PostPosted: Sat Oct 01, 2011 9:35 am    Post subject: Reply with quote

Linda wrote:
If Microscopic Colitis is inflammation on a microscopic level, can it cause scar tissue or any other permanent damage?


No, just as you surmise, MC will not cause gross intestinal damage, per se, in the way that the other inflammatory bowel diseases do. And, while there is a slight chance that it can lead to one of the other IBDs, that chance is very, very small and only slightly higher than for someone in the general population.
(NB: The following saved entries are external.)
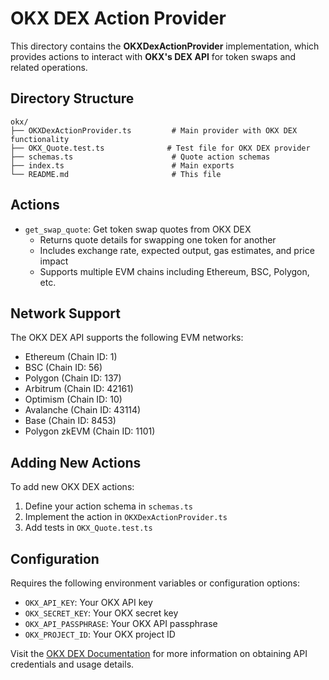 # OKX DEX Action Provider

This directory contains the **OKXDexActionProvider** implementation, which provides actions to interact with **OKX's DEX API** for token swaps and related operations.

## Directory Structure

```
okx/
├── OKXDexActionProvider.ts         # Main provider with OKX DEX functionality
├── OKX_Quote.test.ts              # Test file for OKX DEX provider
├── schemas.ts                      # Quote action schemas
├── index.ts                        # Main exports
└── README.md                       # This file
```

## Actions

- `get_swap_quote`: Get token swap quotes from OKX DEX
  - Returns quote details for swapping one token for another
  - Includes exchange rate, expected output, gas estimates, and price impact
  - Supports multiple EVM chains including Ethereum, BSC, Polygon, etc.

## Network Support

The OKX DEX API supports the following EVM networks:
- Ethereum (Chain ID: 1)
- BSC (Chain ID: 56)
- Polygon (Chain ID: 137)
- Arbitrum (Chain ID: 42161)
- Optimism (Chain ID: 10)
- Avalanche (Chain ID: 43114)
- Base (Chain ID: 8453)
- Polygon zkEVM (Chain ID: 1101)

## Adding New Actions

To add new OKX DEX actions:

1. Define your action schema in `schemas.ts`
2. Implement the action in `OKXDexActionProvider.ts`
3. Add tests in `OKX_Quote.test.ts`

## Configuration

Requires the following environment variables or configuration options:
- `OKX_API_KEY`: Your OKX API key
- `OKX_SECRET_KEY`: Your OKX secret key
- `OKX_API_PASSPHRASE`: Your OKX API passphrase
- `OKX_PROJECT_ID`: Your OKX project ID

Visit the [OKX DEX Documentation](https://www.okx.com/docs-v5/en/) for more information on obtaining API credentials and usage details.
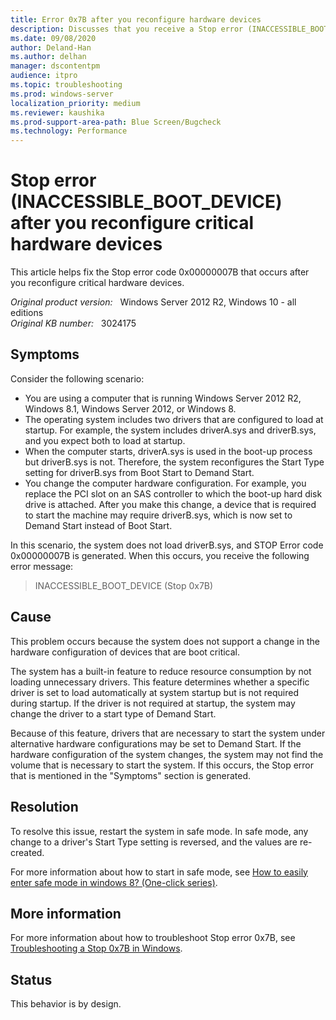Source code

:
 ```yaml
---
title: Error 0x7B after you reconfigure hardware devices
description: Discusses that you receive a Stop error (INACCESSIBLE_BOOT_DEVICE) after you reconfigure critical hardware devices.
ms.date: 09/08/2020
author: Deland-Han
ms.author: delhan
manager: dscontentpm
audience: itpro
ms.topic: troubleshooting
ms.prod: windows-server
localization_priority: medium
ms.reviewer: kaushika
ms.prod-support-area-path: Blue Screen/Bugcheck
ms.technology: Performance
---
```

# Stop error (INACCESSIBLE_BOOT_DEVICE) after you reconfigure critical hardware devices

This article helps fix the Stop error code 0x00000007B that occurs after you reconfigure critical hardware devices.

_Original product version:_ &nbsp; Windows Server 2012 R2, Windows 10 - all editions  
_Original KB number:_ &nbsp; 3024175

## Symptoms

Consider the following scenario:

- You are using a computer that is running Windows Server 2012 R2, Windows 8.1, Windows Server 2012, or Windows 8.
- The operating system includes two drivers that are configured to load at startup. For example, the system includes driverA.sys and driverB.sys, and you expect both to load at startup.
- When the computer starts, driverA.sys is used in the boot-up process but driverB.sys is not. Therefore, the system reconfigures the Start Type setting for driverB.sys from Boot Start to Demand Start.
- You change the computer hardware configuration. For example, you replace the PCI slot on an SAS controller to which the boot-up hard disk drive is attached. After you make this change, a device that is required to start the machine may require driverB.sys, which is now set to Demand Start instead of Boot Start.

In this scenario, the system does not load driverB.sys, and STOP Error code 0x00000007B is generated. When this occurs, you receive the following error message:

> INACCESSIBLE_BOOT_DEVICE (Stop 0x7B)

## Cause

This problem occurs because the system does not support a change in the hardware configuration of devices that are boot critical.

The system has a built-in feature to reduce resource consumption by not loading unnecessary drivers. This feature determines whether a specific driver is set to load automatically at system startup but is not required during startup. If the driver is not required at startup, the system may change the driver to a start type of Demand Start.

Because of this feature, drivers that are necessary to start the system under alternative hardware configurations may be set to Demand Start. If the hardware configuration of the system changes, the system may not find the volume that is necessary to start the system. If this occurs, the Stop error that is mentioned in the "Symptoms" section is generated.

## Resolution

To resolve this issue, restart the system in safe mode. In safe mode, any change to a driver's Start Type setting is reversed, and the values are re-created.

For more information about how to start in safe mode, see [How to easily enter safe mode in windows 8? (One-click series)](https://support.microsoft.com/help/2809468).

## More information

For more information about how to troubleshoot Stop error 0x7B, see [Troubleshooting a Stop 0x7B in Windows](/archive/blogs/askcore/troubleshooting-a-stop-0x7b-in-windows).

## Status

This behavior is by design.
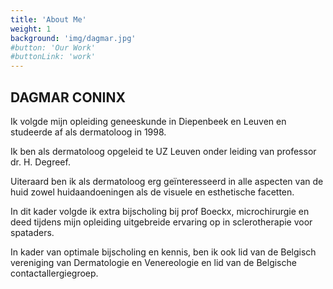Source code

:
 ```yaml
---
title: 'About Me'
weight: 1
background: 'img/dagmar.jpg'
#button: 'Our Work'
#buttonLink: 'work'
---
```


## DAGMAR CONINX

Ik volgde mijn opleiding geneeskunde in Diepenbeek en Leuven en studeerde af als dermatoloog in 1998.

Ik ben als dermatoloog opgeleid te UZ Leuven onder leiding van professor dr. H. Degreef.

Uiteraard ben ik als dermatoloog erg geïnteresseerd in alle aspecten van de huid zowel huidaandoeningen als de visuele en esthetische facetten.

In dit kader volgde ik extra bijscholing bij prof Boeckx, microchirurgie en deed tijdens mijn opleiding uitgebreide ervaring op in sclerotherapie voor spataders.

In kader van optimale bijscholing en kennis, ben ik ook lid van de Belgisch vereniging van Dermatologie en Venereologie en lid van de Belgische contactallergiegroep.
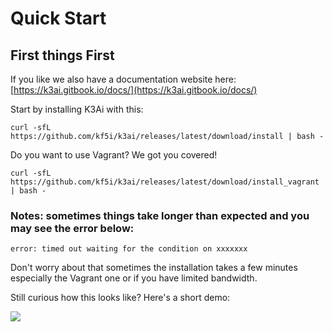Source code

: # Quick Start

## First things First

If you like we also have a documentation website here: [https://k3ai.gitbook.io/docs/](https://k3ai.gitbook.io/docs/)

Start by installing K3Ai with this:

```text
curl -sfL https://github.com/kf5i/k3ai/releases/latest/download/install | bash -
```

Do you want to use Vagrant? We got you covered!

```text
curl -sfL https://github.com/kf5i/k3ai/releases/latest/download/install_vagrant | bash -
```

### **Notes: sometimes things take longer than expected and you may see the error below:**

```text
error: timed out waiting for the condition on xxxxxxx
```

Don't worry about that sometimes the installation takes a few minutes especially the Vagrant one or if you have limited bandwidth.

Still curious how this looks like? Here's a short demo:

![](.gitbook/assets/aio.gif)

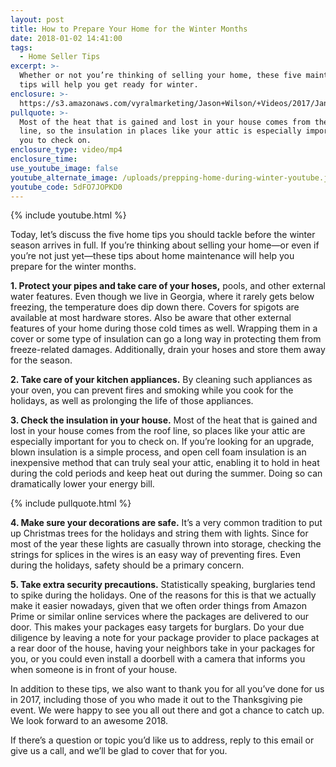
 ```yaml
---
layout: post
title: How to Prepare Your Home for the Winter Months
date: 2018-01-02 14:41:00
tags:
  - Home Seller Tips
excerpt: >-
  Whether or not you’re thinking of selling your home, these five maintenance
  tips will help you get ready for winter.
enclosure: >-
  https://s3.amazonaws.com/vyralmarketing/Jason+Wilson/+Videos/2017/January/Woodstock%252C+GA+Real+Estate+Agent-+How+to+Prepare+Your+Home+for+the+Winter+Months.mp4
pullquote: >-
  Most of the heat that is gained and lost in your house comes from the roof
  line, so the insulation in places like your attic is especially important for
  you to check on.
enclosure_type: video/mp4
enclosure_time:
use_youtube_image: false
youtube_alternate_image: /uploads/prepping-home-during-winter-youtube.jpg
youtube_code: 5dFO7JOPKD0
---
```



{% include youtube.html %}

Today, let’s discuss the five home tips you should tackle before the winter season arrives in full. If you’re thinking about selling your home—or even if you’re not just yet—these tips about home maintenance will help you prepare for the winter months.

**1. Protect your pipes and take care of your hoses,** pools, and other external water features. Even though we live in Georgia, where it rarely gets below freezing, the temperature does dip down there. Covers for spigots are available at most hardware stores. Also be aware that other external features of your home during those cold times as well. Wrapping them in a cover or some type of insulation can go a long way in protecting them from freeze-related damages. Additionally, drain your hoses and store them away for the season.

**2. Take care of your kitchen appliances.** By cleaning such appliances as your oven, you can prevent fires and smoking while you cook for the holidays, as well as prolonging the life of those appliances.

**3. Check the insulation in your house.** Most of the heat that is gained and lost in your house comes from the roof line, so places like your attic are especially important for you to check on. If you’re looking for an upgrade, blown insulation is a simple process, and open cell foam insulation is an inexpensive method that can truly seal your attic, enabling it to hold in heat during the cold periods and keep heat out during the summer. Doing so can dramatically lower your energy bill.

{% include pullquote.html %}

**4. Make sure your decorations are safe.** It’s a very common tradition to put up Christmas trees for the holidays and string them with lights. Since for most of the year these lights are casually thrown into storage, checking the strings for splices in the wires is an easy way of preventing fires. Even during the holidays, safety should be a primary concern.

**5. Take extra security precautions.** Statistically speaking, burglaries tend to spike during the holidays. One of the reasons for this is that we actually make it easier nowadays, given that we often order things from Amazon Prime or similar online services where the packages are delivered to our door. This makes your packages easy targets for burglars. Do your due diligence by leaving a note for your package provider to place packages at a rear door of the house, having your neighbors take in your packages for you, or you could even install a doorbell with a camera that informs you when someone is in front of your house.

In addition to these tips, we also want to thank you for all you’ve done for us in 2017, including those of you who made it out to the Thanksgiving pie event. We were happy to see you all out there and got a chance to catch up. We look forward to an awesome 2018.

If there’s a question or topic you’d like us to address, reply to this email or give us a call, and we’ll be glad to cover that for you.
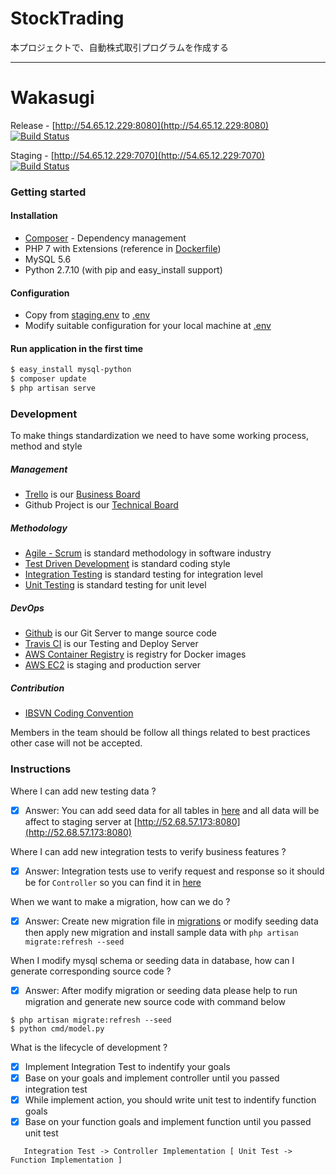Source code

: # StockTrading
本プロジェクトで、自動株式取引プログラムを作成する

----------------
# Wakasugi
Release - [http://54.65.12.229:8080](http://54.65.12.229:8080) [![Build Status](https://travis-ci.com/ibsvn/wakasugi.svg?token=zsCqafPta2pN9yYcs7ND&branch=release)](https://travis-ci.com/ibsvn/wakasugi)

Staging - [http://54.65.12.229:7070](http://54.65.12.229:7070) [![Build Status](https://travis-ci.com/ibsvn/wakasugi.svg?token=zsCqafPta2pN9yYcs7ND&branch=staging)](https://travis-ci.com/ibsvn/wakasugi)

### Getting started
#### Installation
- [Composer](https://getcomposer.org/) - Dependency management
- PHP 7 with Extensions (reference in [Dockerfile](Dockerfile))
- MySQL 5.6
- Python 2.7.10 (with pip and easy_install support)
#### Configuration
- Copy from [staging.env](staging.env) to [.env](.env)
- Modify suitable configuration for your local machine at [.env](.env)
#### Run application in the first time
```bash
$ easy_install mysql-python
$ composer update
$ php artisan serve
```

### Development
To make things standardization we need to have some working process, method and style
##### Management
- [Trello](https://trello.com) is our [Business Board](https://trello.com)
- Github Project is our [Technical Board ](https://github.com/ibsvn/wakasugi/projects/1)

##### Methodology
- [Agile - Scrum](https://www.cprime.com/resources/what-is-agile-what-is-scrum/) is standard methodology in software industry
- [Test Driven Development](https://en.wikipedia.org/wiki/Test-driven_development) is standard coding style
- [Integration Testing](https://en.wikipedia.org/wiki/Integration_testing) is standard testing for integration level
- [Unit Testing](https://en.wikipedia.org/wiki/Unit_testing) is standard testing for unit level

##### DevOps
- [Github](https://github.com) is our Git Server to mange source code
- [Travis CI](https://travis-ci.com) is our Testing and Deploy Server
- [AWS Container Registry](https://aws.amazon.com/ecr/) is registry for Docker images
- [AWS EC2](https://aws.amazon.com/ec2/) is staging and production server

##### Contribution
- [IBSVN Coding Convention](CONTRIBUTION.md)

Members in the team should be follow all things related to best practices other case will not be accepted.

### Instructions
Where I can add new testing data ?
- [x] Answer: You can add seed data for all tables in [here](database/seeds/tables) and all data will be affect to staging server at [http://52.68.57.173:8080](http://52.68.57.173:8080)

Where I can add new integration tests to verify business features ?
- [x] Answer: Integration tests use to verify request and response so it should be for `Controller`
so you can find it in [here](tests/unit/Http/Controllers)

When we want to make a migration, how can we do ?
- [x] Answer: Create new migration file in [migrations](database/migrations) or modify seeding data then
apply new migration and install sample data with `php artisan migrate:refresh --seed`

When I modify mysql schema  or seeding data in database, how can I generate corresponding source code ?
- [x] Answer: After  modify migration or seeding data please help to run migration and generate
new source code with command below
```
$ php artisan migrate:refresh --seed
$ python cmd/model.py
```

What is the lifecycle of development ?
- [x] Implement Integration Test to indentify your goals
- [x] Base on your goals and implement controller until you passed integration test
- [x] While implement action, you should write unit test to indentify function goals
- [x] Base on your function goals and implement function until you passed unit test
```
   Integration Test -> Controller Implementation [ Unit Test -> Function Implementation ]
```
It is causing some degree of long-term damage, though - it's just a relatively small effect, so that the damage is accruing at such a slow rate that it's usually not noticeable. You will notice the effects over the years, as you slowly add other autoimmune disease diagnoses to your medical record.

The primary risk lies in the fact that it forces your body to deal with a general state of inflammation, on a long-term basis, which can have very detrimental effects on long-term health. And, probably the greatest risk, is that it forces the body to survive with a chronic malabsorption problem, that can either selectively, or globally, interfere with the absorption of vital nutrients. In addition, it also causes the accelerated loss of certain nutrients, such as electrolytes, which are actively secreted into the lumen, during episodes of secretory diarrhea. The effects on the body can be devastating in some cases, and very slight in others. When I was reacting, I aged more in 2 years, than I had during the previous 10 or 20 years. And much of that was permanent - I didn't suddenly become "young" again, after I controlled my symptoms, though getting my symptoms under control definitely did make me look and feel much better. It definitely behooves us to control our symptoms, because there is nothing to gain by not controlling them, and there is a lot to lose, if we don't control them, not the least of which is quality of life, itself.

As Sara mentioned, every organ in the body is vulnerable to the threat of damage caused by a state of chronic inflammation. Which organs sustain permanent damage will depend on genetics and environmental factors, of course, so the effects are different for each of us. Which autoimmune diseases will be acquired, will be determined primarily by genetics, and by the length of exposure to inflammation, and other influences, such as chemicals.

In general, the GI docs are correct - MC is a benign disease. Unfortunately, though, some of the side effects, (satellite issues), that develop along the way, are not benign, and the sooner we get our symptoms under control, the sooner we cut the chances of developing those other issues.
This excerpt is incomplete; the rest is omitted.